***** Task material

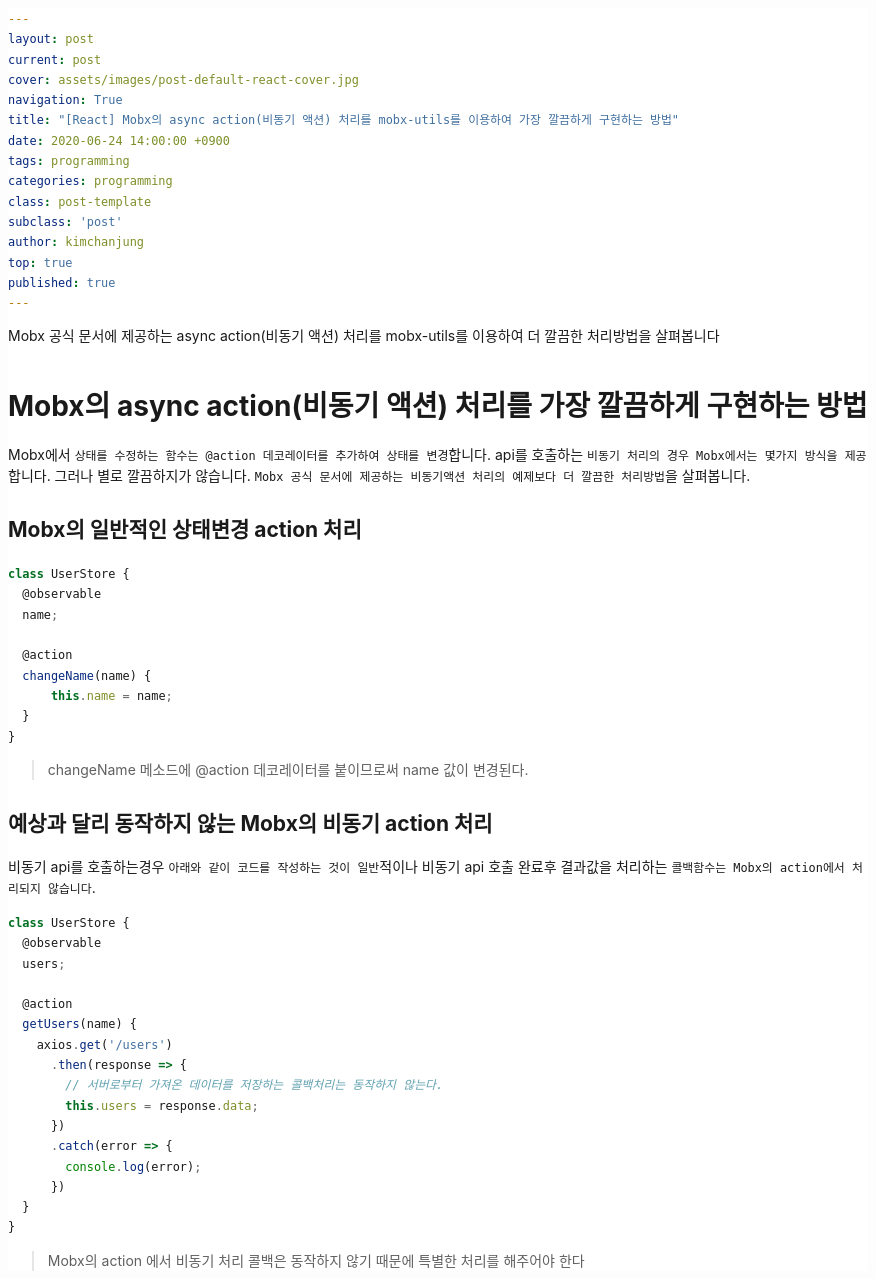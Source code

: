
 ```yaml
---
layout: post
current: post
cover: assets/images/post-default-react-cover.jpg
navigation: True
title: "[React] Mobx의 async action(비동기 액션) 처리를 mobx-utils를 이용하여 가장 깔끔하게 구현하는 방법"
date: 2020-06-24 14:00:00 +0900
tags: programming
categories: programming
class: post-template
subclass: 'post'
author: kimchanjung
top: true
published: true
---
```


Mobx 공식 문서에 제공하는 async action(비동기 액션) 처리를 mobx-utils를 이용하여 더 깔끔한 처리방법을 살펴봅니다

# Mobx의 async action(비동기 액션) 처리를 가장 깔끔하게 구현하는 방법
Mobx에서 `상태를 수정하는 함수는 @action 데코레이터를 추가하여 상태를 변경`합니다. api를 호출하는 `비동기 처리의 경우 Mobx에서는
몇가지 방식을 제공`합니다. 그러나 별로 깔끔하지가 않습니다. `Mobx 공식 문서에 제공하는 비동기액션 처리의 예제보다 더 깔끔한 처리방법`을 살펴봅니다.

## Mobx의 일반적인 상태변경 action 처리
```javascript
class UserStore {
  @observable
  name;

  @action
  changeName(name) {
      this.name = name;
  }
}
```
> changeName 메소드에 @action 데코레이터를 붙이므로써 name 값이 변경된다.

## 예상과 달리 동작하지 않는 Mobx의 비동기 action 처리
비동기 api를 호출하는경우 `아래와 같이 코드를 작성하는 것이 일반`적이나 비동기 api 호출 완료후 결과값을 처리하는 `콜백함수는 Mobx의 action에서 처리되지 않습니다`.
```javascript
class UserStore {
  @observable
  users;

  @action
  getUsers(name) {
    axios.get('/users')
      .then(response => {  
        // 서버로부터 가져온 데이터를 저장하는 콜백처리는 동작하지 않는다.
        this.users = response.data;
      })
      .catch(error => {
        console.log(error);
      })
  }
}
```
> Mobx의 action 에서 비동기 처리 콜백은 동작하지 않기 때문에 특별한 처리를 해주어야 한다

**********
***** Task material

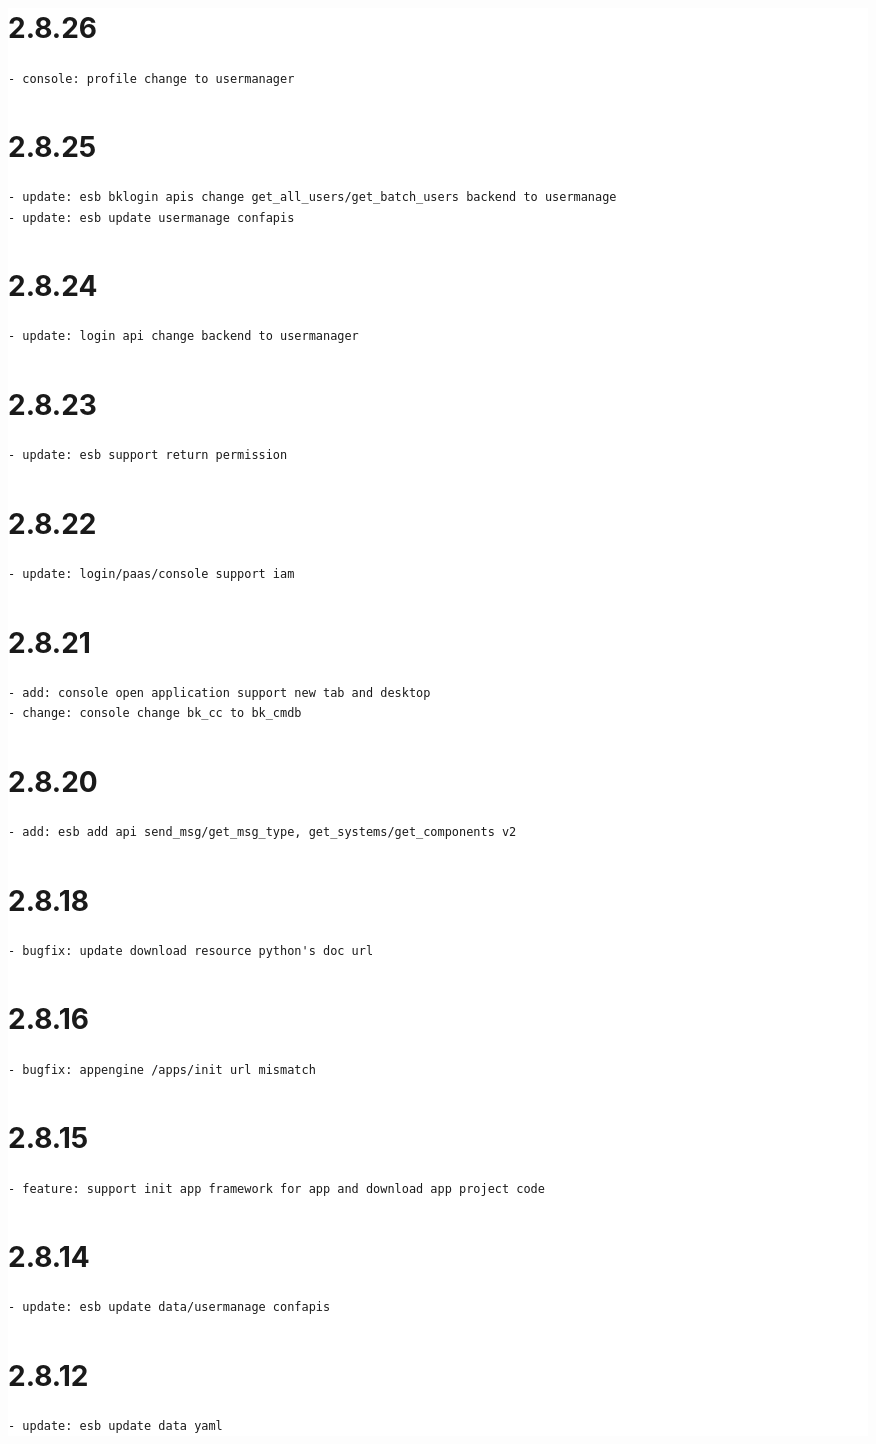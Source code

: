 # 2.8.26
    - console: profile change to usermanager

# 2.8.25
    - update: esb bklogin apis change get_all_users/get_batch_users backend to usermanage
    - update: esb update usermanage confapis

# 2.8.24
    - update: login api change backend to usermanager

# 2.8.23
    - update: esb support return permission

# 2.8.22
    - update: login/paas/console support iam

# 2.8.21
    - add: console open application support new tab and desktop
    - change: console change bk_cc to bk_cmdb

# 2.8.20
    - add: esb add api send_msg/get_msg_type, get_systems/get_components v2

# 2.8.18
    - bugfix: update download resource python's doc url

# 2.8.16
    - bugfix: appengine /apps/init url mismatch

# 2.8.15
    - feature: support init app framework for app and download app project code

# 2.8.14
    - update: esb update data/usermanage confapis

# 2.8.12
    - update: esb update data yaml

**********
***** Task material

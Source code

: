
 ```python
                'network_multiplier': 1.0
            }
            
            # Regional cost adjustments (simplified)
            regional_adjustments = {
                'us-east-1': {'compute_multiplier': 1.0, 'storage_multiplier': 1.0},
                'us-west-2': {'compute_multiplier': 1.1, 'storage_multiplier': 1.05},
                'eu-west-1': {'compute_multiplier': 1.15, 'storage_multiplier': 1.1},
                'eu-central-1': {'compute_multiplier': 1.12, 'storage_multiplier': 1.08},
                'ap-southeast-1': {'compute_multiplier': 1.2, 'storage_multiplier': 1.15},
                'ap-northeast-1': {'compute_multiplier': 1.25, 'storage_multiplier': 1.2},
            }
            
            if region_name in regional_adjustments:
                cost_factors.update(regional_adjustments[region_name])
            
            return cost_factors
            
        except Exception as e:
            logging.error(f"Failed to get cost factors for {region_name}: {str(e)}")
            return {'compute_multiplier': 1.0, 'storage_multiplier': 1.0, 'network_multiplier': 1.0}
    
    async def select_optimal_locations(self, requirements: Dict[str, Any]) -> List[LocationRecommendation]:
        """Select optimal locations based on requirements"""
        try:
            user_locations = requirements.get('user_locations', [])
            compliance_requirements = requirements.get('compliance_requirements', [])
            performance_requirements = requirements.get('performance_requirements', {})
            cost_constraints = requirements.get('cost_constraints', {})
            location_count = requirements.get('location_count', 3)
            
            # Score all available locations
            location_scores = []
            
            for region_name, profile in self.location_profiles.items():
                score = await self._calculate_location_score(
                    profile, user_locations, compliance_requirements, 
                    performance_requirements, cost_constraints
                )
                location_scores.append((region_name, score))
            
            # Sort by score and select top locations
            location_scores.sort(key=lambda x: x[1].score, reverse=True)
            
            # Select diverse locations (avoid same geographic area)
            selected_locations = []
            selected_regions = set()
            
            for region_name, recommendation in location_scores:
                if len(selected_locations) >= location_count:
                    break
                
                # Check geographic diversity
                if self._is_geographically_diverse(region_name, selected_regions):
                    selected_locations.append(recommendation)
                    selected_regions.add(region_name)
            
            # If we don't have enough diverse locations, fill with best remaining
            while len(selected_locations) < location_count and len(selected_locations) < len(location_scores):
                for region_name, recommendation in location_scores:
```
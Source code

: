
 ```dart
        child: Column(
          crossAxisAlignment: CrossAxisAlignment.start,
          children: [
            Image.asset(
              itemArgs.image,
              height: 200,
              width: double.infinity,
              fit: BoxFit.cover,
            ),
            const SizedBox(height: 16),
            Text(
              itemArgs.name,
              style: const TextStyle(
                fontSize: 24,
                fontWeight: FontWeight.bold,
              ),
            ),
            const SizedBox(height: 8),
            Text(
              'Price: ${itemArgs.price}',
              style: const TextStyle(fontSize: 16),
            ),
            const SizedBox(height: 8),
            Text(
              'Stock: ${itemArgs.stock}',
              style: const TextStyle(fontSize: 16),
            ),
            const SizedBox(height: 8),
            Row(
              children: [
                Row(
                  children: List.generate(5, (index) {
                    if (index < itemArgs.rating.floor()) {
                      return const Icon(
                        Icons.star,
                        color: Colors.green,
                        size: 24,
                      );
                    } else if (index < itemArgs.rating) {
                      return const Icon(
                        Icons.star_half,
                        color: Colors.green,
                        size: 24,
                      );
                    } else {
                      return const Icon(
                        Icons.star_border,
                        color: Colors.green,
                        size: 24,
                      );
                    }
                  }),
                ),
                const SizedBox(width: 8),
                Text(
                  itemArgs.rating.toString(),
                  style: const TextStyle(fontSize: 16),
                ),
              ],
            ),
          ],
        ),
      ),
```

**********

### Aim of the exercise
Search the data for the string "changeName" and copy each line where it appears.

### Problem solution
  changeName(name) {
> changeName 메소드에 @action 데코레이터를 붙이므로써 name 값이 변경된다.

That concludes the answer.